TELECONFERENCE HOST: Okeh. Next we have a question again from Steven Wishnia

STEVEN WISHNIA: Yeah, how do you think that Trump's racial attitudes might affect this, both he and Giuliani, you know, still think that the five kids who were framed for the rape in Central Park in 1990 are still guilty, even though they were officially exonerated, and, you know, that kind of racial attitude towards crime is what drove, you know, the stop and frisk and the mass arrests in New York under Giuliani and Bloomberg, so, how do you think this might affect his national policy on the issue?

ETHAN NADELMANN: Let me start off on that one and then ask my colleagues to jump in. I think that the impact of that element on marijuana reform is not going to be significant. I think where we're going to see it much more deeply is in terms of the broader drug war rhetoric of Donald Trump, together with Giuliani's record and others during the campaign. I mean, he was reviving a lot of the old drug war rhetoric and the demonization, playing off old images that, you know, both he and others try to raise people's fears, the fears around race, you know, not just kids. I think that the prospects of sentencing reform in the federal government have diminished now, that there will be less enthusiasm for moving forward with that. So, I'm really, I think, the impact on marijuana reform may be not that great. The impact on other drug policy reform, I think, is a really profound concern.

ASHA BANDALE: Yes, thank you, Ethan. Lynn, let me turn to you because this is arguably the most racially justice -- racial justice oriented marijuana law reform ever.

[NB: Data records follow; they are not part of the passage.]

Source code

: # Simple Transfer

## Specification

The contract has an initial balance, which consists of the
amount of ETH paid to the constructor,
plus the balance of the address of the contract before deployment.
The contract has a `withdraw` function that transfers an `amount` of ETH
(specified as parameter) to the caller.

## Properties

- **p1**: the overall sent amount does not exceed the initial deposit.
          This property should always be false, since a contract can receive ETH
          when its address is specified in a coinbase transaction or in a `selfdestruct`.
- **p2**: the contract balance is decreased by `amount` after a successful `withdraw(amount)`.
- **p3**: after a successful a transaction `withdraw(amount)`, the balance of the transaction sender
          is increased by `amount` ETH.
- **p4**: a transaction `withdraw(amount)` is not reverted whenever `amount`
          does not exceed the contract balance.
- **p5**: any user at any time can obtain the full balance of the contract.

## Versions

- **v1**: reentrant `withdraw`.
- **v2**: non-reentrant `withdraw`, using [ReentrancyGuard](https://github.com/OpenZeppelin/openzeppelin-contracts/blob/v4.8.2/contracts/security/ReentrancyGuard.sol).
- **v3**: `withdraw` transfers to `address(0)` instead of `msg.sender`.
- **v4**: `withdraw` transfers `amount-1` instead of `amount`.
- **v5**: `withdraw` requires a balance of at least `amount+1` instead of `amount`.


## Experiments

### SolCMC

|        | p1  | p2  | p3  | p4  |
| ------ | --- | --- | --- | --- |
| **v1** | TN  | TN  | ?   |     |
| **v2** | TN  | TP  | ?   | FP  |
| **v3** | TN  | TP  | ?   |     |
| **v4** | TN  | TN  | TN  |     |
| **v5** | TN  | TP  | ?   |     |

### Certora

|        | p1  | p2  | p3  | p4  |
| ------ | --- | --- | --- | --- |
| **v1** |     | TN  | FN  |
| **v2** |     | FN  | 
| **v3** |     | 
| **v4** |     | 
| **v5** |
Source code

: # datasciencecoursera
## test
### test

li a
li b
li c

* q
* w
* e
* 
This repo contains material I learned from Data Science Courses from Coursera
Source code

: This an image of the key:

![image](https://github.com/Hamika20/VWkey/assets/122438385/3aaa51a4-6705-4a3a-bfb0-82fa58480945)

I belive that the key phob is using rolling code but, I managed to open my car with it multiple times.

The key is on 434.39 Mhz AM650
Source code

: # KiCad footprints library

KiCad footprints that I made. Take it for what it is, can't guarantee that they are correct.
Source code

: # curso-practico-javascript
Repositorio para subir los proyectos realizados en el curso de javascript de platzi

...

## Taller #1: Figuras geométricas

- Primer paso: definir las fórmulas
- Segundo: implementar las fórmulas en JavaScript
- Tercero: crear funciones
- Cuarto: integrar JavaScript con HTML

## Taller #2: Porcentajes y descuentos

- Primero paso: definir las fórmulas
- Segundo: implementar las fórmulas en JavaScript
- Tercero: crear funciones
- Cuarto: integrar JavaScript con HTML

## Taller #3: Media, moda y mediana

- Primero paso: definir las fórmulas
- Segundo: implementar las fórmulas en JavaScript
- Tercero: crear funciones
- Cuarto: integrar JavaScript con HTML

LYNN LYMAN: We have chosen something different in California, and we have not chosen a Donald Trump, and the laws that we chose to govern us and the people that we chose to govern us in this state are people and laws that uphold the values of equality, justice, and fairness. And I think that he's going to have to change his tune if he's going to be able to have any resonance with California voters. You know, we overwhelmingly went against him, and we overwhelmingly went for many progressive candidates and progressive measures, and, you know, I certainly don't want to be part of a political body that is represented by, you know, hate, racism, and sexism, and, you know, and no regard for justice, so I don't really know what to say other than that's not the choice we made here, and that Prop 64 really represents a different kind of choice, and not just one that's about doing things differently moving forward, but is also about looking back at the harms that our policy has caused and beginning to put real things, real tangible pieces in place to repair some of the damage that we've caused, and I guess at this point, we just need to try to kind of hold it steady.

ASHA BANDALE: Thank you so much, and hello Dean.

DEAN BECKER: I want to ask, how far reaching the tentacles of progress can be. My city of Houston just elected a sheriff and a DA who are basically calling for the end of drug war. This movement is expanding exponentially. How fast can we move?

ETHAN NADELMANN: Yeah, I mean, in the races for DA and sheriff there, sort of progressive forces, Democrats were mobilized and funded, including the race involving Sheriff Joe Arpaio in Phoenix who was defeated, another one. In those cases, Democrats and progressives prevailed. But I think if you look around the country, they're still overwhelmingly dealing with a law enforcement establishment that is disproportionately Republican, disproportionately white, in ways that I think are going to take a lot of long, hard work to do something about.

DEAN BECKER: Well, that's all we have time for. I urge you to go to the Drug Policy Alliance website, that's DrugPolicy.org, and as always I remind you, because of prohibition you don't know what's in that bag. Please be careful.

To the Drug Truth Network listeners around the world, this is Dean Becker for Cultural Baggage and the unvarnished truth. Drug Truth Network archives are stored at the James A. Baker III Institute for Public Policy. Tap dancin' on the edge of an abyss.